Die Anleihen bei George Lucas’ Weltraumepos sind unübersehbar. Von dramatischen Akkorden begleitet erscheint zu Beginn ein Text in gelben Lettern. Er bewegt sich langsam in Blickrichtung, bis er schließlich in der Perspektive des Raums entschwindet. Dann allerdings passiert ein unmerklicher Schnitt.

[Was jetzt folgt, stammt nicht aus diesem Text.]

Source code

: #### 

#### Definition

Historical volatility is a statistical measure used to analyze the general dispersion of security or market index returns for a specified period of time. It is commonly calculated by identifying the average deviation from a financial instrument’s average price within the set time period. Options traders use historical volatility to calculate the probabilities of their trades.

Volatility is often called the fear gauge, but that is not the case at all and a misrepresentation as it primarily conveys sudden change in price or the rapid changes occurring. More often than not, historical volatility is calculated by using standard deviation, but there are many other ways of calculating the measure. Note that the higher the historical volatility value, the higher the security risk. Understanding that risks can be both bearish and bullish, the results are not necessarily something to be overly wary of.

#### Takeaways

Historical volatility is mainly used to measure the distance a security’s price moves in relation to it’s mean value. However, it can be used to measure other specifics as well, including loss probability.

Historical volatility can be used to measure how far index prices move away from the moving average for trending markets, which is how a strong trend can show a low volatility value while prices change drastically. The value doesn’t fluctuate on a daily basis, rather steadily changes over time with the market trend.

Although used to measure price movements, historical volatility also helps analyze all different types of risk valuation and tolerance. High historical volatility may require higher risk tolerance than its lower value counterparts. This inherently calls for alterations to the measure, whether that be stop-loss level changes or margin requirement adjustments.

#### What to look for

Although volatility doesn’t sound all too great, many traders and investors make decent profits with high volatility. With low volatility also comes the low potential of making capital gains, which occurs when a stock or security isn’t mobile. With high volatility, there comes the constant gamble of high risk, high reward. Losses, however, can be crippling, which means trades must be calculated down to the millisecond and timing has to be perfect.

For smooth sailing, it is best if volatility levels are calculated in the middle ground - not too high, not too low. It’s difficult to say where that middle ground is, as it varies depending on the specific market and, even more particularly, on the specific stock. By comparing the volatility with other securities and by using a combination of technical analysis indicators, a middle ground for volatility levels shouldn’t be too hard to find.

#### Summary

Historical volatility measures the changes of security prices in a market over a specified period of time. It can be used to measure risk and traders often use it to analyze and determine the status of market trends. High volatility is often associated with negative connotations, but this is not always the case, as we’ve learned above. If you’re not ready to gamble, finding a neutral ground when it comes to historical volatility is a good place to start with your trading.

Noch immer ist es dunkel, noch immer sind im Hintergrund helle Punkte (Sterne?) zu erkennen, doch der Betrachter ist nicht im Weltraum, sondern im Mikrokosmos, genauer: im Inneren des weiblichen Körpers. Die bläuliche Kugel, die im Dunkel erscheint, könnte ein Planet sein. Tatsächlich handelt es sich um eine Eizelle.

Das wird spätestens dann klar, wenn ein Rudel animierter Spermien auftaucht, mit wilden Geißelschlägen zur Eizelle hastend. „The great sperm race“ - das ist der Topos, den Don Ingber und Charles Reilly, beide Wissenschaftler am Wyss Institute der Havard University, nun in einem Kurzfilm dargestellt haben.

„Auswendiglernen ist keine Wissenschaft“

Dahinter steht nicht nur die Freude an der spielerischen Darstellung des eigenen Tuns. „Ich fürchte, dass Wissenschaft und Gesellschaft den Kontakt zueinander verloren haben“, sagt Ingber. Ursache dafür, so Ingber, sei ein Missverständnis, das seine Wurzeln in der Schule habe: Da nämlich werde Wissenschaft als routinemäßiges Auswendiglernen von Fakten präsentiert. „Wenn man es auswendig lernen kann, ist es keine Wissenschaft. Wissenschaft ist die Suche nach dem Unbekannten.“

„The Beginning“ indes soll zeigen, dass es anders geht, dass Daten und Fakten in anschaulicher Gestalt auftreten können. Der knapp drei Minuten lange Film ist auch als Kritik an dem in der Forschung verbreiteten Reduktionismus zu lesen. Der Lupenblick aufs molekulare Detail von Körpervorgängen drohe den Kontakt zum Kontext und zum großen Ganzen zu verlieren, meinen Ingber und Reilly. Letzterer weiß als ehemaliger Mitarbeiter von Peter Jacksons Studio „Park Road Post“ auch als Filmemacher, was er tut.

Und natürlich gilt das ebenso in fachlicher Hinsicht. In dem Film wurden aktuelle Forschungen über den molekularen Antrieb der Spermiengeißeln verarbeitet. Das entsprechende Forschungspapier inklusive Film zu publizieren, sei nicht ganz einfach gewesen, erzählen die beiden. Nach einigen Ablehnungen fanden die Forscher schließlich bei der Zeitschrift „ACS Nano“ Gehör. Dort wurde ihr populär-wissenschaftliches Doppelpack nun veröffentlicht.